Quase caiu da cadeira quando se deparou com o assento de óbito de Joaquim o “Gatuno”, nome pelo qual foi conhecido Joaquim da Silva, um dos seus trisavôs, pelo lado paterno. Estava descoberta a origem do seu apelido. Estava também descoberta a ovelha negra da família, confirmando-se que o seu apelido tivera uma origem infame.

Nos dias que se seguiram as revelações sucederam-se num turbilhão, pois esta descoberta estava a revelar-se um verdadeiro filão para um apaixonado da genealogia.

Conseguiu apurar que este familiar vivera entre os anos de 1825 e 1860. A sua vida não tinha sido longa, pois a carreira que tinha adoptado, a de ladrão, não era das mais promissoras em termos de expectativa de vida. No seu reduzido tempo de vida Joaquim viu-se muitas vezes a contas com a Justiça, tendo-se livrado por pouco da forca. Foi cliente regular de diversos estabelecimentos prisionais um pouco por todo o País, tendo-se tornado meliante especialmente temido pelo submundo do crime na cadeia penitenciária de Lisboa ao cimo do parque Eduardo Sétimo, local onde mais tempo esteve detido.

Joaquim sabia bem que o seu destino estava traçado. O dia fatídico chegou quando, em pleno assalto a uma agência bancária, foi surpreendido e abatido a tiros de mosquete pela Guarda Nacional Republicana.

Este dramático acontecimento durante algum tempo encheu as parangonas da imprensa periódica da época, tento tido grande destaque no jornal “O Século”, principalmente pela trágica morte de alguns civis que se encontravam no banco. Para além de Joaquim, e de dois guardas, também tombaram por terra mais um jovem casal e as suas duas únicas filhas de 5 e 3 anos.

Aníbal sofria sempre que descobria aspectos menos dignificantes dos seus antepassados, mas este deixara-o especialmente desgastado. Incomodava-o ser descendente de um tal bandido mas, por outro lado, pensava que sem o filho que Joaquim Gatuno deixara a uma humilde lavadeira, ele Aníbal, não existiria. Teria de aceitar que também devia um pouco da sua existência a um homem que marcou a sua geração através de crimes hediondos. Será que havia alguém que se pudesse gabar do contrário?

Só que o mais surpreendente ainda estava para surgir.

Uns dias mais tarde, ao cruzar registos e verificar uma e outra vez alguns documentos, Aníbal concluiu algo de surpreendente que nem queria acreditar. Levantou-se e depois de tirar mais alguns apontamentos devolveu os livros.
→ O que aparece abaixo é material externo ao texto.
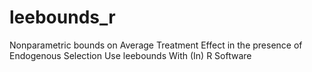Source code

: # leebounds_r
Nonparametric bounds on Average Treatment Effect in the presence of Endogenous Selection Use leebounds With (In) R Software
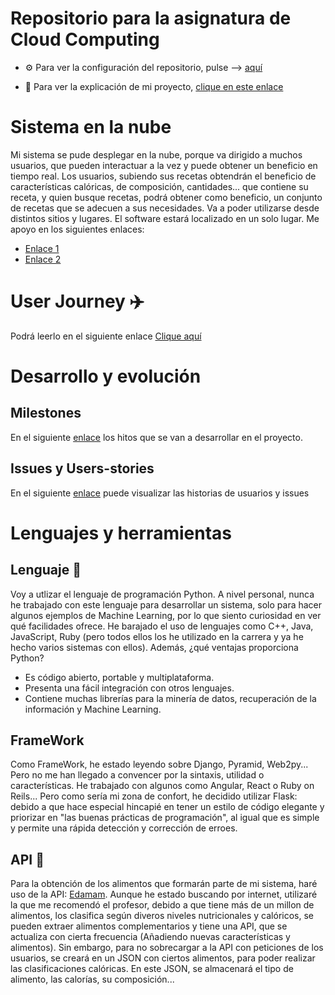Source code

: ﻿# Repositorio para la asignatura de Cloud Computing
- ⚙️ Para ver la configuración del repositorio, pulse --> [aquí](doc/configuración.md)

- 📔 Para ver la explicación de mi proyecto, [clique en este enlace](doc/explicacionProyecto.md)

# Sistema en la nube
Mi sistema se pude desplegar en la nube, porque va dirigido a muchos usuarios, que pueden interactuar a la vez y puede obtener un beneficio en tiempo real. Los usuarios, subiendo sus recetas obtendrán el beneficio de características calóricas, de composición, cantidades... que contiene su receta, y quien busque recetas, podrá obtener como beneficio, un conjunto de recetas que se adecuen a sus necesidades. Va a poder utilizarse desde distintos sitios y lugares. El software estará localizado en un solo lugar.
Me apoyo en los siguientes enlaces:
- [Enlace 1](https://vegagestion.es/almacenamiento-la-nube-caracteristicas-ventajas-desventajas/)
- [Enlace 2](https://www.ntxpro.net/sistemas/caracteristicas-de-la-nube/)

# User Journey ✈️
Podrá leerlo en el siguiente enlace [Clique aquí](https://github.com/jcgq/MII_CC_UGR/wiki)

# Desarrollo y evolución
## Milestones
En el siguiente [enlace](https://github.com/jcgq/MII_CC_UGR/milestones) los hitos que se van a desarrollar en el proyecto.

## Issues y Users-stories
En el siguiente [enlace](https://github.com/jcgq/MII_CC_UGR/issues) puede visualizar las historias de usuarios y issues

# Lenguajes y herramientas
## Lenguaje 🐍
Voy a utlizar el lenguaje de programación Python. A nivel personal, nunca he trabajado con este lenguaje para desarrollar un sistema, solo para hacer algunos ejemplos de Machine Learning, por lo que siento curiosidad en ver qué facilidades ofrece. He barajado el uso de lenguajes como C++, Java, JavaScript, Ruby (pero todos ellos los he utilizado en la carrera y ya he hecho varios sistemas con ellos). 
Además, ¿qué ventajas proporciona Python?
- Es código abierto, portable y multiplataforma.
- Presenta una fácil integración con otros lenguajes.
- Contiene muchas librerías para la minería de datos, recuperación de la información y Machine Learning.

## FrameWork
Como FrameWork, he estado leyendo sobre Django, Pyramid, Web2py... Pero no me han llegado a convencer por la sintaxis, utilidad o características. He trabajado con algunos como Angular, React o Ruby on Reils... Pero como sería mi zona de confort, he decidido utilizar Flask: debido a que hace especial hincapié en tener un estilo de código elegante y priorizar en "las buenas prácticas de programación", al igual que es simple y permite una rápida detección y corrección de erroes.

## API 🍔
Para la obtención de los alimentos que formarán parte de mi sistema, haré uso de la API: [Edamam](https://www.edamam.com/). 
Aunque he estado buscando por internet, utilizaré la que me recomendó el profesor, debido a que tiene más de un millon de alimentos, los clasifica según diveros niveles nutricionales y calóricos, se pueden extraer alimentos complementarios y tiene una API, que se actualiza con cierta frecuencia (Añadiendo nuevas características y alimentos).
Sin embargo, para no sobrecargar a la API con peticiones de los usuarios, se creará en un JSON con ciertos alimentos, para poder realizar las clasificaciones calóricas. En este JSON, se almacenará el tipo de alimento, las calorías, su composición...














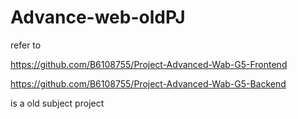 # Advance-web-oldPJ
refer to 

https://github.com/B6108755/Project-Advanced-Wab-G5-Frontend

https://github.com/B6108755/Project-Advanced-Wab-G5-Backend

is a old subject project 
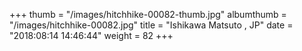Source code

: +++
thumb = "/images/hitchhike-00082-thumb.jpg"
albumthumb = "/images/hitchhike-00082.jpg"
title = "Ishikawa Matsuto , JP"
date = "2018:08:14 14:46:44"
weight = 82
+++

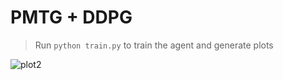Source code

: # PMTG + DDPG

> Run `python train.py` to train the agent and generate plots

![plot2](plots/infinity.gif)
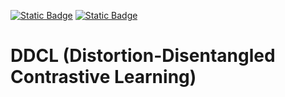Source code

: [![Static Badge](https://img.shields.io/badge/WACV-2024-blue)](https://wacv2024.thecvf.com/)
[![Static Badge](https://img.shields.io/badge/DDCL-ArXiv-b31b1b)](https://arxiv.org/abs/2303.05066)

# DDCL (Distortion-Disentangled Contrastive Learning)
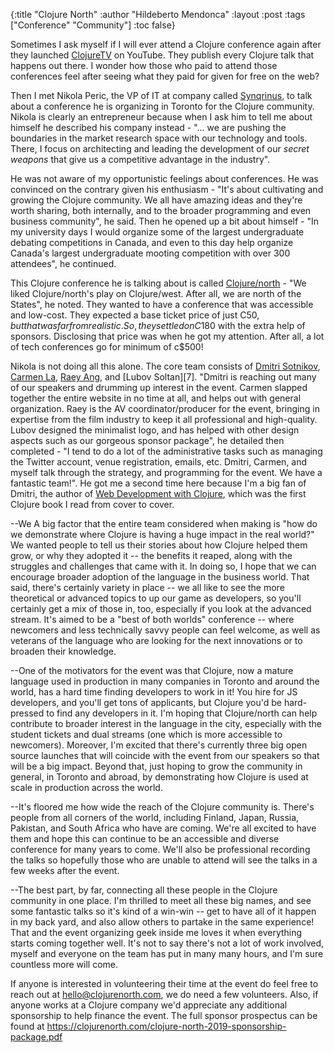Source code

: ﻿{:title "Clojure North"
 :author "Hildeberto Mendonca"
 :layout :post
 :tags ["Conference" "Community"]
 :toc false}

Sometimes I ask myself if I will ever attend a Clojure conference again after they launched [ClojureTV][1] on YouTube. They publish every Clojure talk that happens out there. I wonder how those who paid to attend those conferences feel after seeing what they paid for given for free on the web?

Then I met Nikola Peric, the VP of IT at company called [Synqrinus][2], to talk about a conference he is organizing in Toronto for the Clojure community. Nikola is clearly an entrepreneur because when I ask him to tell me about himself he described his company instead - "... we are pushing the boundaries in the market research space with our technology and tools. There, I focus on architecting and leading the development of our _secret weapons_ that give us a competitive advantage in the industry". 

He was not aware of my opportunistic feelings about conferences. He was convinced on the contrary given his enthusiasm - "It's about cultivating and growing the Clojure community. We all have amazing ideas and they're worth sharing, both internally, and to the broader programming and even business community", he said. Then he opened up a bit about himself - "In my university days I would organize some of the largest undergraduate debating competitions in Canada, and even to this day help organize Canada's largest undergraduate mooting competition with over 300 attendees", he continued.

This Clojure conference he is talking about is called [Clojure/north][3] - "We liked Clojure/north's play on Clojure/west. After all, we are north of the States", he noted. They wanted to have a conference that was accessible and low-cost. They expected a base ticket price of just C$50, but that was far from realistic. So, they settled on C$180 with the extra help of sponsors. Disclosing that price was when he got my attention. After all, a lot of tech conferences go for minimum of c$500!

Nikola is not doing all this alone. The core team consists of [Dmitri Sotnikov][4], [Carmen La][5], [Raey Ang][6], and [Lubov Soltan][7]. "Dmitri is reaching out many of our speakers and drumming up interest in the event. Carmen slapped together the entire website in no time at all, and helps out with general organization. Raey is the AV coordinator/producer for the event, bringing in expertise from the film industry to keep it all professional and high-quality. Lubov designed the minimalist logo, and has helped with other design aspects such as our gorgeous sponsor package", he detailed then completed - "I tend to do a lot of the administrative tasks such as managing the Twitter account, venue registration, emails, etc. Dmitri, Carmen, and myself talk through the strategy, and programming for the event. We have a fantastic team!". He got me a second time here because I'm a big fan of Dmitri, the author of [Web Development with Clojure][8], which was the first Clojure book I read from cover to cover.

--We A big factor that the entire team considered when making is "how do we demonstrate where Clojure is having a huge impact in the real world?" We wanted people to tell us their stories about how Clojure helped them grow, or why they adopted it -- the benefits it reaped, along with the struggles and challenges that came with it. In doing so, I hope that we can encourage broader adoption of the language in the business world. That said, there's certainly variety in place -- we all like to see the more theoretical or advanced topics to up our game as developers, so you'll certainly get a mix of those in, too, especially if you look at the advanced stream. It's aimed to be a "best of both worlds" conference -- where newcomers and less technically savvy people can feel welcome, as well as veterans of the language who are looking for the next innovations or to broaden their knowledge.

--One of the motivators for the event was that Clojure, now a mature language used in production in many companies in Toronto and around the world, has a hard time finding developers to work in it! You hire for JS developers, and you'll get tons of applicants, but Clojure you'd be hard-pressed to find any developers in it. I'm hoping that Clojure/north can help contribute to broader interest in the language in the city, especially with the student tickets and dual streams (one which is more accessible to newcomers). Moreover, I'm excited that there's currently three big open source launches that will coincide with the event from our speakers so that will be a big impact. Beyond that, just hoping to grow the community in general, in Toronto and abroad, by demonstrating how Clojure is used at scale in production across the world.

--It's floored me how wide the reach of the Clojure community is. There's people from all corners of the world, including Finland, Japan, Russia, Pakistan, and South Africa who have are coming. We're all excited to have them and hope this can continue to be an accessible and diverse conference for many years to come. We'll also be professional recording the talks so hopefully those who are unable to attend will see the talks in a few weeks after the event.

--The best part, by far, connecting all these people in the Clojure community in one place. I'm thrilled to meet all these big names, and see some fantastic talks so it's kind of a win-win -- get to have all of it happen in my back yard, and also allow others to partake in the same experience! That and the event organizing geek inside me loves it when everything starts coming together well. It's not to say there's not a lot of work involved, myself and everyone on the team has put in many many hours, and I'm sure countless more will come.

If anyone is interested in volunteering their time at the event do feel free to reach out at hello@clojurenorth.com, we do need a few volunteers. Also, if anyone works at a Clojure company we'd appreciate any additional sponsorship to help finance the event. The full sponsor prospectus can be found at https://clojurenorth.com/clojure-north-2019-sponsorship-package.pdf

[1]: https://www.youtube.com/user/ClojureTV
[2]: http://synqrinus.com
[3]: https://clojurenorth.com
[4]: https://twitter.com/yogthos
[5]: https://carmen.la
[6]:
[7]:
[8]: https://pragprog.com/book/dswdcloj2/web-development-with-clojure-second-edition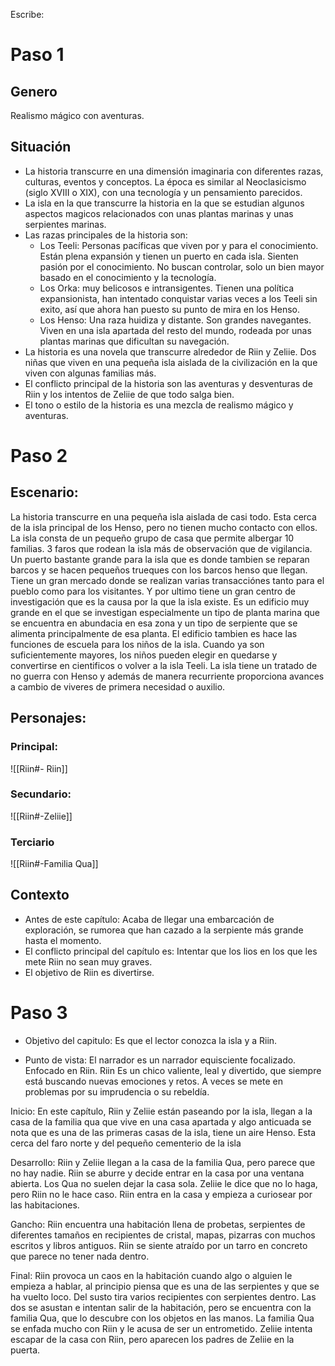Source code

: Escribe:

# Paso 1

## Genero
Realismo mágico con aventuras.

## Situación

- La historia transcurre en una dimensión imaginaria con diferentes razas, culturas, eventos y conceptos. La época es similar al Neoclasicismo (siglo XVIII o XIX), con una tecnología y un pensamiento parecidos.
- La isla en la que transcurre la historia en la que se estudian algunos aspectos magicos relacionados con unas plantas marinas y unas serpientes marinas.
- Las razas principales de la historia son:
    - Los Teeli: Personas pacíficas que viven por y para el conocimiento. Están plena expansión y tienen un puerto en cada isla. Sienten pasión por el conocimiento. No buscan controlar, solo un bien mayor basado en el conocimiento y la tecnología.
    - Los Orka: muy belicosos e intransigentes. Tienen una política expansionista, han intentado conquistar varias veces a los Teeli sin exito, así que ahora han puesto su punto de mira en los Henso.
    - Los Henso: Una raza huidiza y distante. Son grandes navegantes. Viven en una isla apartada del resto del mundo, rodeada por unas plantas marinas que dificultan su navegación.
- La historia es una novela que transcurre alrededor de Riin y Zeliie. Dos niñas que viven en una pequeña isla aislada de la civilización en la que viven con algunas familias más.
- El conflicto principal de la historia son las aventuras y desventuras de Riin y los intentos de Zeliie de que todo salga bien. 
- El tono o estilo de la historia es una mezcla de realismo mágico y aventuras.

# Paso 2

## Escenario:
La historia transcurre en una pequeña isla aislada de casi todo. Esta cerca de la isla principal de los Henso, pero no tienen mucho contacto con ellos. La isla consta de un pequeño grupo de casa que permite albergar 10 familias. 3 faros que rodean la isla más de observación que de vigilancia. Un puerto bastante grande para la isla que es donde tambien se reparan barcos y se hacen pequeños trueques con los barcos henso que llegan. Tiene un gran mercado donde se realizan varias transacciónes tanto para el pueblo como para los visitantes. Y por ultimo tiene un gran centro de investigación que es la causa por la que la isla existe. Es un edificio muy grande en el que se investigan especialmente un tipo de planta marina que se encuentra en abundacia en esa zona y un tipo de serpiente que se alimenta principalmente de esa planta. El edificio tambien es hace las funciones de escuela para los niños de la isla. Cuando ya son suficientemente mayores, los niños pueden elegir en quedarse y convertirse en cientificos o volver a la isla Teeli. La isla tiene un tratado de no guerra con Henso y además de manera recurriente proporciona avances a cambio de viveres de primera necesidad o auxilio.

## Personajes:
### Principal:
![[Riin#- Riin]]
### Secundario:
![[Riin#-Zeliie]]

### Terciario
![[Riin#-Familia Qua]]

## Contexto
-   Antes de este capítulo:  Acaba de llegar una embarcación de exploración, se rumorea que han cazado a la serpiente más grande hasta el momento.
-   El conflicto principal del capítulo es:  Intentar que los lios en los que les mete Riin no sean muy graves.
-   El objetivo de Riin es divertirse.

# Paso 3

- Objetivo del capitulo: Es que el lector conozca la isla y a Riin.

 - Punto de vista: El narrador es un narrador equisciente focalizado. Enfocado en Riin. Riin Es un chico valiente, leal y divertido, que siempre está buscando nuevas emociones y retos. A veces se mete en problemas por su imprudencia o su rebeldía.

Inicio: En este capítulo, Riin y Zeliie están paseando por la isla, llegan a la casa de la familia qua que vive en una casa apartada y algo anticuada se nota que es una de las primeras casas de la isla, tiene un aire Henso. Esta cerca del faro norte y del pequeño cementerio de la isla

Desarrollo: Riin y Zeliie llegan a la casa de la familia Qua, pero parece que no hay nadie. Riin se aburre y decide entrar en la casa por una ventana abierta. Los Qua no suelen dejar la casa sola. Zeliie le dice que no lo haga, pero Riin no le hace caso. Riin entra en la casa y empieza a curiosear por las habitaciones. 

Gancho: Riin encuentra una habitación llena de probetas, serpientes de diferentes tamaños en recipientes de cristal, mapas, pizarras con muchos escritos y libros antiguos. Riin se siente atraído por un tarro en concreto que parece no tener nada dentro. 

Final: Riin provoca un caos en la habitación cuando algo o alguien le empieza a hablar, al principio piensa que es una de las serpientes y que se ha vuelto loco. Del susto tira varios recipientes con serpientes dentro. Las dos se asustan e intentan salir de la habitación, pero se encuentra con la familia Qua, que lo descubre con los objetos en las manos. La familia Qua se enfada mucho con Riin y le acusa de ser  un entrometido. Zeliie intenta escapar de la casa con Riin, pero aparecen los padres de Zeliie en la puerta.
Habitualmente não partilhava com Joana as suas descobertas genealógicas, mas desta vez sentia-se na obrigação de o fazer. Aníbal encarava estes assuntos com muita seriedade e sentia-se responsável por dar explicações que ninguém lhe exigia.

No caminho para casa, Aníbal sentia-se de tal modo perturbado que falava sozinho enquanto caminhava pelo passeio.

Ao chegar a casa foi directo ao assunto.

“Sabes Joana, hoje fiz uma descoberta que nos diz respeito. Lembras-te de há alguns dias eu te ter falado do meu trisavô Joaquim Gatuno e da forma como ele morreu? Pois fica a saber que aquele casal e suas filhas que ele matou nesse dia no banco antes de ser morto são teus antepassados!

Não pode haver qualquer dúvida. Já verifiquei os nomes e tudo bate certo!

Quem diria que um meu antepassado matou os teus antepassados!

Sabes que mais? Isto é muito triste e vai ser difícil de explicar à nossa filha!

Acho que perdi o gosto por estas pesquisas. Percebi hoje que há segredos que devem morrer com as pessoas.”

“Não fiques assim Aníbal” – disse Joana. “Não tens que te martirizar tanto com coisas que aconteceram há tanto tempo e das quais não tens qualquer responsabilidade. Olha, sabes uma coisa, eu acho que nem deves pensar tanto no passado. Olha mais para o presente. Parece-me que a menina está a chorar. Podes ir dar-lhe o biberão?”

Pergunta-se: Será que se justificava tanto sofrimento em Aníbal?

E será que podem ser encontradas outras inverdades neste relato?